TASK ITEM:
Go through the entries below and collect each line with the string "supports" in it.

___

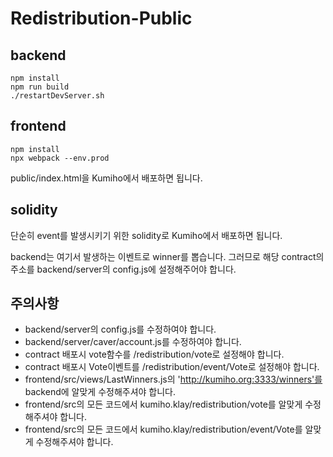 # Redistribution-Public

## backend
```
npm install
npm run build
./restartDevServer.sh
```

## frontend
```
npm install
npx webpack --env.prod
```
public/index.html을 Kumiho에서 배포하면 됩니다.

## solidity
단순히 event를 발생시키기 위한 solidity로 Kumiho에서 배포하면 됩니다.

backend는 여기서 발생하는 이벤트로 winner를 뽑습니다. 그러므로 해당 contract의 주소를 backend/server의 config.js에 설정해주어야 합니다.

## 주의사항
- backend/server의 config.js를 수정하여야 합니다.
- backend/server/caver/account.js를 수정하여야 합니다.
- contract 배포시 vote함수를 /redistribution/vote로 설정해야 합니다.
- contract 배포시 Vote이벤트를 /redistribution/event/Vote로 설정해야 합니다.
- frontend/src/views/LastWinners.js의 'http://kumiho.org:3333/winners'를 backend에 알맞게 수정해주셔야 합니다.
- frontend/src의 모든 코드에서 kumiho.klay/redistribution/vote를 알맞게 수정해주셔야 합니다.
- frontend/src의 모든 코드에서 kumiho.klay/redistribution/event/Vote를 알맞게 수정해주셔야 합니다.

___

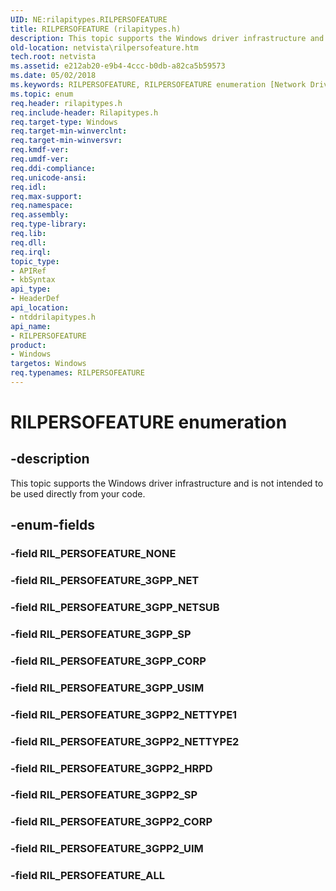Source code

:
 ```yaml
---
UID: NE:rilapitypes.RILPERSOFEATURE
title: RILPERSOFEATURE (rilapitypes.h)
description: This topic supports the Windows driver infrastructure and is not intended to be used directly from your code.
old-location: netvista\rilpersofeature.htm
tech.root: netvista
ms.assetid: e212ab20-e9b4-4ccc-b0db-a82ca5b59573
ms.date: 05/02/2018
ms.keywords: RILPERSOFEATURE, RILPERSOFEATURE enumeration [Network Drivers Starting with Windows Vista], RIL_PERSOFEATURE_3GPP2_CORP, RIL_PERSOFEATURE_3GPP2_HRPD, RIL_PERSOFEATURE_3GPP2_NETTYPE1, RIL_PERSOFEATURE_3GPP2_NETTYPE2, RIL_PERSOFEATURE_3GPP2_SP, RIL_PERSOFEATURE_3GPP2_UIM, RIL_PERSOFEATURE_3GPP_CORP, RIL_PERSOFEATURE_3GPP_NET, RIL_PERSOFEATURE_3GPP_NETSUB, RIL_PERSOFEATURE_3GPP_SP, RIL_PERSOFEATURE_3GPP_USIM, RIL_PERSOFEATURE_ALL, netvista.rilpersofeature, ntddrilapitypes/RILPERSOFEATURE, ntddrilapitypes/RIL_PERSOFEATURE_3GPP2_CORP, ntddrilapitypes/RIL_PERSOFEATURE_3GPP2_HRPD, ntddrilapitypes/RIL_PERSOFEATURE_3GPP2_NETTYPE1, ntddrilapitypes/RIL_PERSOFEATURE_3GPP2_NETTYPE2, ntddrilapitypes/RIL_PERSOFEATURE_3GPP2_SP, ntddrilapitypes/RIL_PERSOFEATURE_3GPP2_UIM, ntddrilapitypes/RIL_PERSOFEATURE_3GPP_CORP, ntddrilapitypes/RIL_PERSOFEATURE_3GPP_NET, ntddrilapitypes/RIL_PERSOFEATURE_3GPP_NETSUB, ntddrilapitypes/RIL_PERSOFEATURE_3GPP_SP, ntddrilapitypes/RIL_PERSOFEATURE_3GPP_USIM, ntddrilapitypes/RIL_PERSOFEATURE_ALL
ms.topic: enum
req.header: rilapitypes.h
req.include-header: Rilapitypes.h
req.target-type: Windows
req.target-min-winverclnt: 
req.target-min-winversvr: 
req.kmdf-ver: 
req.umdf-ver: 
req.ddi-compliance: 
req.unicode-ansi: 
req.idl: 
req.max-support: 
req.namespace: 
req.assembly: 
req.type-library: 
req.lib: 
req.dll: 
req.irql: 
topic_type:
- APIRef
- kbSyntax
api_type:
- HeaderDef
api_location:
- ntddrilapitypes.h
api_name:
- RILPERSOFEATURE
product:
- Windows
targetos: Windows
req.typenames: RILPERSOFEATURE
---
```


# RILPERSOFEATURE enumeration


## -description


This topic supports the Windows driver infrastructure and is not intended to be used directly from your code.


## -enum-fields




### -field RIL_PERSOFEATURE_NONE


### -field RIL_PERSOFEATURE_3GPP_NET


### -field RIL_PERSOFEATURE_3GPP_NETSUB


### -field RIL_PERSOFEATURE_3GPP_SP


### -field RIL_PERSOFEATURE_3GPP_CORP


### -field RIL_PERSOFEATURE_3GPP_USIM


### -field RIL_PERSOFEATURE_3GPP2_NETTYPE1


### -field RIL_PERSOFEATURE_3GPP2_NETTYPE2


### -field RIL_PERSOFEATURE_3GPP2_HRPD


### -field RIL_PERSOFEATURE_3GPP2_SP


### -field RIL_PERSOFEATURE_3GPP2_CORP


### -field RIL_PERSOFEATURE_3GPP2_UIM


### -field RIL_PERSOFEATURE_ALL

___

ANSWER AREA:
description: This topic supports the Windows driver infrastructure and is not intended to be used directly from your code.
This topic supports the Windows driver infrastructure and is not intended to be used directly from your code.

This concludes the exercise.